Force directed graphs use physics and repulsion to lay out information in a pleasing, relationship-retaining way.
There’s a number of packages that will lay out force directed graphs for you. (Packages at the end of the presentation)
It’s important to note the inherent connections – you can see the words that are literally and figuratively attached to other words or concepts. Some graphs have directionality indicated by arrows, others simply indicate connectivity.
Graphs like this can get really messy if you have too much content and haven’t pruned the connections down, but careful zooming and filtering can really help.
Bottlenose provides a platform for analysis of streaming data, of which text content is a part. (http://www.bottlenose.com)
Clustering is both a text analytics and visual concept.
They feed into each other very nicely. There are a lot of different ways to do clustering of text, but they all have to do with similarities. You could cluster based on all content that mentioned a particular entity – which is what you see on the Bottlenose graphic from the previous slide. The content is inherently clustered, but is laid out in a simple layout because it is clustering based on the occurrence of a particular phrase or entity.
Other clustering algorithms take all of the content into account This is what Quid is doing. (http://www.quid.com) They are using both force directed graphs (which is layout technology) and clustering to add information to the topology of the graph itself. Different shapes of clusters mean different things – if its nice and round and compact, then that means all the articles are saying roughly the same thing. Spread out clusters contain highly differentiated stories. Clusters in the center of the graph indicate central topics or bridging ideas. Distance between clusters shows how inter-related the stories are, closer means more inter-relationships.
This slide shows one cluster around bitcoin regulation. You can see that some of the articles take a different slant than other, but that they’re all related to the same core topic.
Individual articles further away from each other take a different slant on the core topic.
Dendrograms are another way to show clusters. You can see the politicians on the right, and how they relate naturally to each other via their communications.
Different concepts are along the top, again clustered by similarity through the dendrogram.
The frequency of each concept as uttered by each politician is shown in the heatmap. This allows for a nice visual grasp of some of the differences in the stances of the politicians.
This is also a really common type of visualization for gene expression, showing how different genes relate to each other.
This is a list of some of the easiest and most sophisticated free visualization tools out there.
No-code systems allow you to upload something like a CSV and graph from there.
The coding systems require you to do some coding, but are far more sophisticated in how they allow you to graph.
If you have some free time, spend some time in the D3 gallery – the breadth of visualizations is quite amazing.
There are two other ways to approach these visualizations.
One is to get a commercial toolkit. The list on the right is roughly ordered from top to bottom in terms of how “full” a package they are. For example, Tableau and Jreport are all about visualization, where SAS and SPSS are full-blown statistics packages.
The other way is to get all your text from an off-the-shelf system that includes all the content, like a Social Marketing System, or Customer Experience Management System.
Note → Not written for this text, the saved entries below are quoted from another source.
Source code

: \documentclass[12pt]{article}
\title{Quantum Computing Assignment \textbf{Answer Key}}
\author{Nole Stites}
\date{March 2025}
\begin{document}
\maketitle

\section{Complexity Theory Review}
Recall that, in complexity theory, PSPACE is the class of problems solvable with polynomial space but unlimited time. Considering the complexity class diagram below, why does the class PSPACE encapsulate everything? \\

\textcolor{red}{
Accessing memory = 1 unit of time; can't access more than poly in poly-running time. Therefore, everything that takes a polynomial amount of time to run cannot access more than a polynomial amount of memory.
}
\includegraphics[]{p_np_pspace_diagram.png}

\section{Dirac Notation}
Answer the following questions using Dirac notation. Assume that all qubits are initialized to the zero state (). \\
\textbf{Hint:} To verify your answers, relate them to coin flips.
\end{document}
The TED talk is a really great example of using animations to tell a story.
Telling a story is, at the end of the day, what we’re all trying to accomplish. The goal of that story is to help make a point, to drive a change in behavior.
If you take anything away from this presentation, it should be that word clouds and pie charts aren’t the best way to tell that story and that there are myriad other ways to accomplish the storytelling.